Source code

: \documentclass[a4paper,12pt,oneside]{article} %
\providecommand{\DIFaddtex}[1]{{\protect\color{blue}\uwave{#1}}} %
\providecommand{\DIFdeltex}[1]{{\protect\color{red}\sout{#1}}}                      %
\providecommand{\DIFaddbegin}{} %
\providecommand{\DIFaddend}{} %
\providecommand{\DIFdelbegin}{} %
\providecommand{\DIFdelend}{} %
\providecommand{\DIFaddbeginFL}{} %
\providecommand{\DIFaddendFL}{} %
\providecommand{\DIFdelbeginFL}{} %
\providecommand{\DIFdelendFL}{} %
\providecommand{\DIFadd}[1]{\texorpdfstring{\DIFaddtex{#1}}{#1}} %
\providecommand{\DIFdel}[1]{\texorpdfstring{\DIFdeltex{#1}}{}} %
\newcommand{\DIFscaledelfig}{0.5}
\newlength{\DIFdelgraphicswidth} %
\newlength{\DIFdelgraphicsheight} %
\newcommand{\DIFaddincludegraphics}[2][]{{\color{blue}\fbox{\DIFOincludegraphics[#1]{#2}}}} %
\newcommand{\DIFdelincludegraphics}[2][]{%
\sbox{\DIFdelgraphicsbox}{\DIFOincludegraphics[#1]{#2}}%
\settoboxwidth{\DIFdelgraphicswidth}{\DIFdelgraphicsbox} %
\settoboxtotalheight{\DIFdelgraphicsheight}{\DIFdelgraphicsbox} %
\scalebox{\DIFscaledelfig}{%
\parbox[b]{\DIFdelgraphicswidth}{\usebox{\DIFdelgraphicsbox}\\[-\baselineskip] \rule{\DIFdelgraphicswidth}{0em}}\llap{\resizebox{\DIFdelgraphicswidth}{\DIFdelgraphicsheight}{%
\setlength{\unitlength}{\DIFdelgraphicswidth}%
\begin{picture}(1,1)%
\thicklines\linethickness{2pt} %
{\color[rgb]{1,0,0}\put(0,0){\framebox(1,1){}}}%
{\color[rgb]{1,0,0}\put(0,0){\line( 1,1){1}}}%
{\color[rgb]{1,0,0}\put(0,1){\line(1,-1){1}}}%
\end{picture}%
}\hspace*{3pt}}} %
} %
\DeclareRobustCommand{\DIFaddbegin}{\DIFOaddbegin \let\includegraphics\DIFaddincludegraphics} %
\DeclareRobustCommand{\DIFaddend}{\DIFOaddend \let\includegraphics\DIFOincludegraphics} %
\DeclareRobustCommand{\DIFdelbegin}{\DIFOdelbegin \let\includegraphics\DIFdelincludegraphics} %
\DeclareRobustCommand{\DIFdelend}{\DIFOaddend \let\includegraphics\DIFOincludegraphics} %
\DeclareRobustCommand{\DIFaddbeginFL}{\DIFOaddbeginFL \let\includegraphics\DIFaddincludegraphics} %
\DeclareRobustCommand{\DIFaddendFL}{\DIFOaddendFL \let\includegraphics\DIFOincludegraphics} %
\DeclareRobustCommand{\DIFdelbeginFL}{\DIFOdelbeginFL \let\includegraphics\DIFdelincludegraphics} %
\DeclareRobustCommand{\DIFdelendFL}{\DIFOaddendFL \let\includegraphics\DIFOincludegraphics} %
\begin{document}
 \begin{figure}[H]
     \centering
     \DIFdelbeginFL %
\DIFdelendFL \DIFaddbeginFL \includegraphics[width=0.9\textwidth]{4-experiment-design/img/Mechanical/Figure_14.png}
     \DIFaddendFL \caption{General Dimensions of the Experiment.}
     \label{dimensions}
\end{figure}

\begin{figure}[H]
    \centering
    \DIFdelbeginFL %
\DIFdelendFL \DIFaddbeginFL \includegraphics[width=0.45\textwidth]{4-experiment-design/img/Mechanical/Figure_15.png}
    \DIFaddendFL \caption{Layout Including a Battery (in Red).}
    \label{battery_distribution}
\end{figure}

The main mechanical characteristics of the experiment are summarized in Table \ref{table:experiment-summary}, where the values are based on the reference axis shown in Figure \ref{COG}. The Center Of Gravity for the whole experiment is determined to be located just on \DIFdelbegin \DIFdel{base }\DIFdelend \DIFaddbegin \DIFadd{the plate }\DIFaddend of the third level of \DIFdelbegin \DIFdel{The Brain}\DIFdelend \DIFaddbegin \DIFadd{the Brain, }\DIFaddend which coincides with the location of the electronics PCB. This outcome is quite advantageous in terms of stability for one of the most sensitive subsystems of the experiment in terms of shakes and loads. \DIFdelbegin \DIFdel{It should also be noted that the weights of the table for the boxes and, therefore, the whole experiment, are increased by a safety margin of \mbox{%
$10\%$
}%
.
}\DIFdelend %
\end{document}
◇ ◇ ◇ ◇ ◇ ◇ ◇
What to do
The reply should consist of one number, the count of lines above with the string "DIFOincludegraphics" in them.

Answer to the problem
6